The CME Group has proposed a number of recent changes in an effort to resolve instability seen in cattle markets. National Cattlemen’s Beef Association (NCBA) officials say the moves aren’t addressing the problem areas and more communication is needed between the organizations.

On Wednesday, CME Group announced a change in trading hours, a review of a live cattle market and the creation of a working group with NCBA.

There was no discussion between NCBA and CME Group in regards to the shortening of trade hours, says Colin Woodall, NCBA senior vice president of government affairs. The only mention of possible reductions in trade time for cattle markets was made during a committee meeting held at the Cattle Industry Convention in San Diego last month.

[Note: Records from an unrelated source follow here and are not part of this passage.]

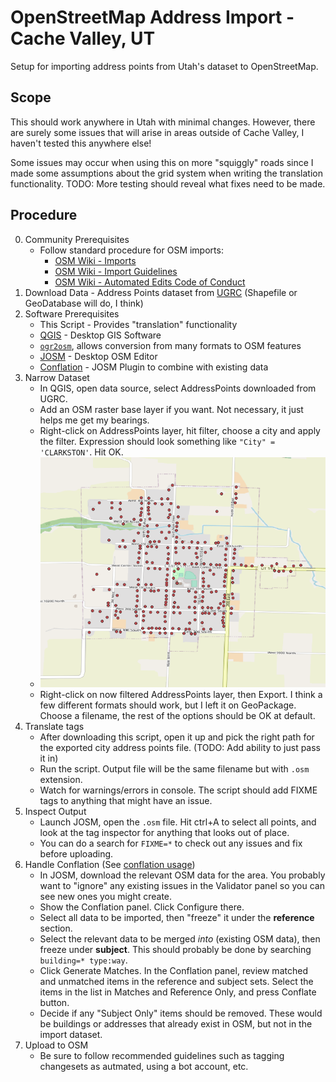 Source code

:# OpenStreetMap Address Import - Cache Valley, UT

Setup for importing address points from Utah's dataset to OpenStreetMap. 

## Scope

This should work anywhere in Utah with minimal changes. However, there are surely some issues that will arise in areas outside of Cache Valley, I haven't tested this anywhere else!

Some issues may occur when using this on more "squiggly" roads since I made some assumptions about the grid system when writing the translation functionality. TODO: More testing should reveal what fixes need to be made.

## Procedure

0. Community Prerequisites
    - Follow standard procedure for OSM imports:
      - [OSM Wiki - Imports](https://wiki.openstreetmap.org/wiki/Import)
      - [OSM Wiki - Import Guidelines](https://wiki.openstreetmap.org/wiki/Import/Guidelines)
      - [OSM Wiki - Automated Edits Code of Conduct](https://wiki.openstreetmap.org/wiki/Automated_Edits_code_of_conduct)
1. Download Data - Address Points dataset from [UGRC](https://gis.utah.gov/data/location/address-data/) (Shapefile or GeoDatabase will do, I think)
2. Software Prerequisites
    - This Script - Provides "translation" functionality
    - [QGIS](https://www.qgis.org/en/site/) - Desktop GIS Software
    - [`ogr2osm`](https://pypi.org/project/ogr2osm/), allows conversion from many formats to OSM features
    - [JOSM](https://josm.openstreetmap.de/) - Desktop OSM Editor
    - [Conflation](https://wiki.openstreetmap.org/wiki/JOSM/Plugins/Conflation) - JOSM Plugin to combine with existing data
3. Narrow Dataset
    - In QGIS, open data source, select AddressPoints downloaded from UGRC.
    - Add an OSM raster base layer if you want. Not necessary, it just helps me get my bearings.
    - Right-click on AddressPoints layer, hit filter, choose a city and apply the filter. Expression should look something like `"City" = 'CLARKSTON'`. Hit OK.
    - ![Clarkston Map with Address Points](imgs/clarkston_addresses.png)
    - Right-click on now filtered AddressPoints layer, then Export. I think a few different formats should work, but I left it on GeoPackage. Choose a filename, the rest of the options should be OK at default.
4. Translate tags
    - After downloading this script, open it up and pick the right path for the exported city address points file. (TODO: Add ability to just pass it in)
    - Run the script. Output file will be the same filename but with `.osm` extension.
    - Watch for warnings/errors in console. The script should add FIXME tags to anything that might have an issue.
5. Inspect Output
    - Launch JOSM, open the `.osm` file. Hit ctrl+A to select all points, and look at the tag inspector for anything that looks out of place.
    - You can do a search for `FIXME=*` to check out any issues and fix before uploading.
6. Handle Conflation (See [conflation usage](https://wiki.openstreetmap.org/wiki/JOSM/Plugins/Conflation#Usage))
    - In JOSM, download the relevant OSM data for the area. You probably want to "ignore" any existing issues in the Validator panel so you can see new ones you might create.
    - Show the Conflation panel. Click Configure there. 
    - Select all data to be imported, then "freeze" it under the **reference** section.
    - Select the relevant data to be merged *into* (existing OSM data), then freeze under **subject**. This should probably be done by searching `building=* type:way`.
    - Click Generate Matches. In the Conflation panel, review matched and unmatched items in the reference and subject sets. Select the items in the list in Matches and Reference Only, and press Conflate button.
    - Decide if any "Subject Only" items should be removed. These would be buildings or addresses that already exist in OSM, but not in the import dataset.
7. Upload to OSM
    - Be sure to follow recommended guidelines such as tagging changesets as autmated, using a bot account, etc.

“Recently, the cattle markets have been susceptible to volatile limit price moves without corresponding market news,” Woodall says. “The result has been decreased confidence for cattlemen using the futures markets as a risk protection tool. This is not an issue for the government to address, but an issue the industry can resolve by working with CME.”


Beef Producers Ask for More Transparency from CME



NCBA members sent a letter to Terry Duffy, executive chairman and president of CME Group, on Jan. 13 detailing five concerns with cattle futures trading. Areas for possible resolutions included:

  1. Implementing messaging standards similar to other commodities
  2. Introducing latency (brief one second delays) in trade
  3. “Spoofing” by traders to manipulate markets
  4. The release of audit trail data for analysis
  5. Better reporting of trade violators and market misuse

NCBA would like to see those five concerns put as a priority by CME Group. Thus far messaging has been the only item addressed with CME Group implementing a messaging policy as of Feb. 1 to limit high-frequency trading.

“While CME has announced certain measures, the effect of automated trading remains unresolved,” Woodall says. “The market needs liquidity, but it must also serve the function of a meaningful risk management tool.”

During discussions at the Cattle Industry Convention cattlemen and CME Group management all agreed the dialogue needs to continue. A working group has been formed with the organizations, but it hasn’t been utilized in recent decisions made by CME Group, Woodall says.

No formal comments or input was made by NCBA members in regards to the shortening of trade hours or review of the Worthing, S.D. live cattle delivery point.

“We want to make sure the working group is being utilized to evaluate and get comments on any proposal,” Woodall adds.

NCBA officials are still trying to determine why a priority was set to make changes with trade hours and not addressing volatile cattle markets.

“The underlying issue is trying to mitigate volatility,” Woodall says.

In the fall of 2015, cattle futures saw wide swings in price in just 30 minutes to an hour. Rises and falls of $2/cwt were not uncommon when looking at days like Oct. 1. NCBA would like to know if the new messaging policy could have altered the market and if any other actions might create change in volatile markets.